-- Records --
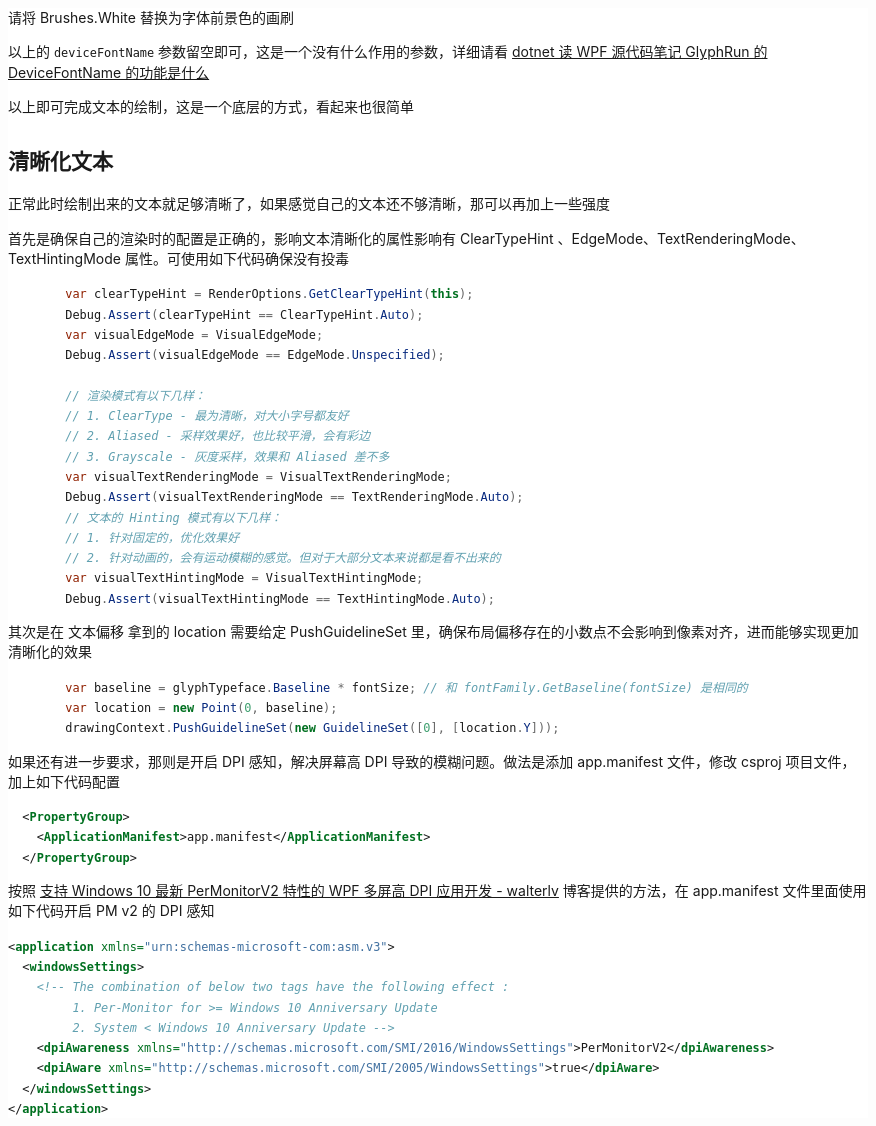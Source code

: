 请将 Brushes.White 替换为字体前景色的画刷

以上的 `deviceFontName` 参数留空即可，这是一个没有什么作用的参数，详细请看 [dotnet 读 WPF 源代码笔记 GlyphRun 的 DeviceFontName 的功能是什么](https://blog.lindexi.com/post/dotnet-%E8%AF%BB-WPF-%E6%BA%90%E4%BB%A3%E7%A0%81%E7%AC%94%E8%AE%B0-GlyphRun-%E7%9A%84-DeviceFontName-%E7%9A%84%E5%8A%9F%E8%83%BD%E6%98%AF%E4%BB%80%E4%B9%88.html )

以上即可完成文本的绘制，这是一个底层的方式，看起来也很简单

## 清晰化文本

正常此时绘制出来的文本就足够清晰了，如果感觉自己的文本还不够清晰，那可以再加上一些强度

首先是确保自己的渲染时的配置是正确的，影响文本清晰化的属性影响有 ClearTypeHint 、EdgeMode、TextRenderingMode、TextHintingMode 属性。可使用如下代码确保没有投毒

```csharp
        var clearTypeHint = RenderOptions.GetClearTypeHint(this);
        Debug.Assert(clearTypeHint == ClearTypeHint.Auto);
        var visualEdgeMode = VisualEdgeMode;
        Debug.Assert(visualEdgeMode == EdgeMode.Unspecified);

        // 渲染模式有以下几样：
        // 1. ClearType - 最为清晰，对大小字号都友好
        // 2. Aliased - 采样效果好，也比较平滑，会有彩边
        // 3. Grayscale - 灰度采样，效果和 Aliased 差不多
        var visualTextRenderingMode = VisualTextRenderingMode;
        Debug.Assert(visualTextRenderingMode == TextRenderingMode.Auto);
        // 文本的 Hinting 模式有以下几样：
        // 1. 针对固定的，优化效果好
        // 2. 针对动画的，会有运动模糊的感觉。但对于大部分文本来说都是看不出来的
        var visualTextHintingMode = VisualTextHintingMode;
        Debug.Assert(visualTextHintingMode == TextHintingMode.Auto);
```

其次是在 文本偏移 拿到的 location 需要给定 PushGuidelineSet 里，确保布局偏移存在的小数点不会影响到像素对齐，进而能够实现更加清晰化的效果

```csharp
        var baseline = glyphTypeface.Baseline * fontSize; // 和 fontFamily.GetBaseline(fontSize) 是相同的
        var location = new Point(0, baseline);
        drawingContext.PushGuidelineSet(new GuidelineSet([0], [location.Y]));
```

如果还有进一步要求，那则是开启 DPI 感知，解决屏幕高 DPI 导致的模糊问题。做法是添加 app.manifest 文件，修改 csproj 项目文件，加上如下代码配置

```xml
  <PropertyGroup>
    <ApplicationManifest>app.manifest</ApplicationManifest>
  </PropertyGroup>
```

按照 [支持 Windows 10 最新 PerMonitorV2 特性的 WPF 多屏高 DPI 应用开发 - walterlv](https://blog.walterlv.com/post/windows-high-dpi-development-for-wpf.html ) 博客提供的方法，在 app.manifest 文件里面使用如下代码开启 PM v2 的 DPI 感知

```xml
<application xmlns="urn:schemas-microsoft-com:asm.v3">
  <windowsSettings>
    <!-- The combination of below two tags have the following effect : 
         1. Per-Monitor for >= Windows 10 Anniversary Update
         2. System < Windows 10 Anniversary Update -->
    <dpiAwareness xmlns="http://schemas.microsoft.com/SMI/2016/WindowsSettings">PerMonitorV2</dpiAwareness>
    <dpiAware xmlns="http://schemas.microsoft.com/SMI/2005/WindowsSettings">true</dpiAware>
  </windowsSettings>
</application>
```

-- To do --
The response is the full listing, copied exactly, with the pictures omitted.

-- The completed task --
Source code

: 请将 Brushes.White 替换为字体前景色的画刷

以上的 `deviceFontName` 参数留空即可，这是一个没有什么作用的参数，详细请看 [dotnet 读 WPF 源代码笔记 GlyphRun 的 DeviceFontName 的功能是什么](https://blog.lindexi.com/post/dotnet-%E8%AF%BB-WPF-%E6%BA%90%E4%BB%A3%E7%A0%81%E7%AC%94%E8%AE%B0-GlyphRun-%E7%9A%84-DeviceFontName-%E7%9A%84%E5%8A%9F%E8%83%BD%E6%98%AF%E4%BB%80%E4%B9%88.html )

以上即可完成文本的绘制，这是一个底层的方式，看起来也很简单

## 清晰化文本

正常此时绘制出来的文本就足够清晰了，如果感觉自己的文本还不够清晰，那可以再加上一些强度

首先是确保自己的渲染时的配置是正确的，影响文本清晰化的属性影响有 ClearTypeHint 、EdgeMode、TextRenderingMode、TextHintingMode 属性。可使用如下代码确保没有投毒

```csharp
        var clearTypeHint = RenderOptions.GetClearTypeHint(this);
        Debug.Assert(clearTypeHint == ClearTypeHint.Auto);
        var visualEdgeMode = VisualEdgeMode;
        Debug.Assert(visualEdgeMode == EdgeMode.Unspecified);

        // 渲染模式有以下几样：
        // 1. ClearType - 最为清晰，对大小字号都友好
        // 2. Aliased - 采样效果好，也比较平滑，会有彩边
        // 3. Grayscale - 灰度采样，效果和 Aliased 差不多
        var visualTextRenderingMode = VisualTextRenderingMode;
        Debug.Assert(visualTextRenderingMode == TextRenderingMode.Auto);
        // 文本的 Hinting 模式有以下几样：
        // 1. 针对固定的，优化效果好
        // 2. 针对动画的，会有运动模糊的感觉。但对于大部分文本来说都是看不出来的
        var visualTextHintingMode = VisualTextHintingMode;
        Debug.Assert(visualTextHintingMode == TextHintingMode.Auto);
```

其次是在 文本偏移 拿到的 location 需要给定 PushGuidelineSet 里，确保布局偏移存在的小数点不会影响到像素对齐，进而能够实现更加清晰化的效果

```csharp
        var baseline = glyphTypeface.Baseline * fontSize; // 和 fontFamily.GetBaseline(fontSize) 是相同的
        var location = new Point(0, baseline);
        drawingContext.PushGuidelineSet(new GuidelineSet([0], [location.Y]));
```

如果还有进一步要求，那则是开启 DPI 感知，解决屏幕高 DPI 导致的模糊问题。做法是添加 app.manifest 文件，修改 csproj 项目文件，加上如下代码配置

```xml
  <PropertyGroup>
    <ApplicationManifest>app.manifest</ApplicationManifest>
  </PropertyGroup>
```

按照 [支持 Windows 10 最新 PerMonitorV2 特性的 WPF 多屏高 DPI 应用开发 - walterlv](https://blog.walterlv.com/post/windows-high-dpi-development-for-wpf.html ) 博客提供的方法，在 app.manifest 文件里面使用如下代码开启 PM v2 的 DPI 感知

```xml
<application xmlns="urn:schemas-microsoft-com:asm.v3">
  <windowsSettings>
    <!-- The combination of below two tags have the following effect : 
         1. Per-Monitor for >= Windows 10 Anniversary Update
         2. System < Windows 10 Anniversary Update -->
    <dpiAwareness xmlns="http://schemas.microsoft.com/SMI/2016/WindowsSettings">PerMonitorV2</dpiAwareness>
    <dpiAware xmlns="http://schemas.microsoft.com/SMI/2005/WindowsSettings">true</dpiAware>
  </windowsSettings>
</application>
```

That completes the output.